Your assignment: Among the entries below, find each line with "that" and show it.

Plain-text document sources:
◆ ◆ ◆ ◆
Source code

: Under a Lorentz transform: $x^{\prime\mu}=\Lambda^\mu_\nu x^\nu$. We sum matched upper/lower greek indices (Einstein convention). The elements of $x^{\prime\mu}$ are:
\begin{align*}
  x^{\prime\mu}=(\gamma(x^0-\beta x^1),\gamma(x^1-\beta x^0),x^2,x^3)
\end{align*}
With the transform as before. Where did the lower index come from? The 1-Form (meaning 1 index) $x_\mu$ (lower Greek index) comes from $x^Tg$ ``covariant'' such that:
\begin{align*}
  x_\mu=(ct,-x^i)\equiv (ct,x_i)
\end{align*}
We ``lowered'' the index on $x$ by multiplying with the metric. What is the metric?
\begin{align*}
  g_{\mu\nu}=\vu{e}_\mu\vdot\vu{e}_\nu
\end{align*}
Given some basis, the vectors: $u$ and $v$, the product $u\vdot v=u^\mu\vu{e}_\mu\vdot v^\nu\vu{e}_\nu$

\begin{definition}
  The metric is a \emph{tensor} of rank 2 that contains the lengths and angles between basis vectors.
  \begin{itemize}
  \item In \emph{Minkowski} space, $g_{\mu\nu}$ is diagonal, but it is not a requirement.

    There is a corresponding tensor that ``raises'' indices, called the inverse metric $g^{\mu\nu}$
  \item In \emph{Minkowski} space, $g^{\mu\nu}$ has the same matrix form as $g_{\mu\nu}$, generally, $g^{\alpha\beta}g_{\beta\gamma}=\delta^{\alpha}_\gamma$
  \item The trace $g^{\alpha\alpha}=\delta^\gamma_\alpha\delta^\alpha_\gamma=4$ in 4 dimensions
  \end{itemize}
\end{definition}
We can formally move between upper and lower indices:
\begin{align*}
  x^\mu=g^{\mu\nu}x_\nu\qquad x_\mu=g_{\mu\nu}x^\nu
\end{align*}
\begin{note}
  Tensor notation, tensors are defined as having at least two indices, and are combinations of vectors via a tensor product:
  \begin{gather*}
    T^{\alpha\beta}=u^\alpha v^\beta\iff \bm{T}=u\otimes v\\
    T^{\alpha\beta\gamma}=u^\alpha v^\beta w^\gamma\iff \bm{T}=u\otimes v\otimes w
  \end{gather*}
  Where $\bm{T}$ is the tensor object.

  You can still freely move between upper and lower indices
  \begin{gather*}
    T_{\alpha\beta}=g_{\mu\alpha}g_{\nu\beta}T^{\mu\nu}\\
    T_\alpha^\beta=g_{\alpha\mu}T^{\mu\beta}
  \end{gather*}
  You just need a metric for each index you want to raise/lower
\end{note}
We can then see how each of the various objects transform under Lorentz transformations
◆ ◆ ◆ ◆
The answer:
With the transform as before. Where did the lower index come from? The 1-Form (meaning 1 index) $x_\mu$ (lower Greek index) comes from $x^Tg$ ``covariant'' such that:
  The metric is a \emph{tensor} of rank 2 that contains the lengths and angles between basis vectors.
    There is a corresponding tensor that ``raises'' indices, called the inverse metric $g^{\mu\nu}$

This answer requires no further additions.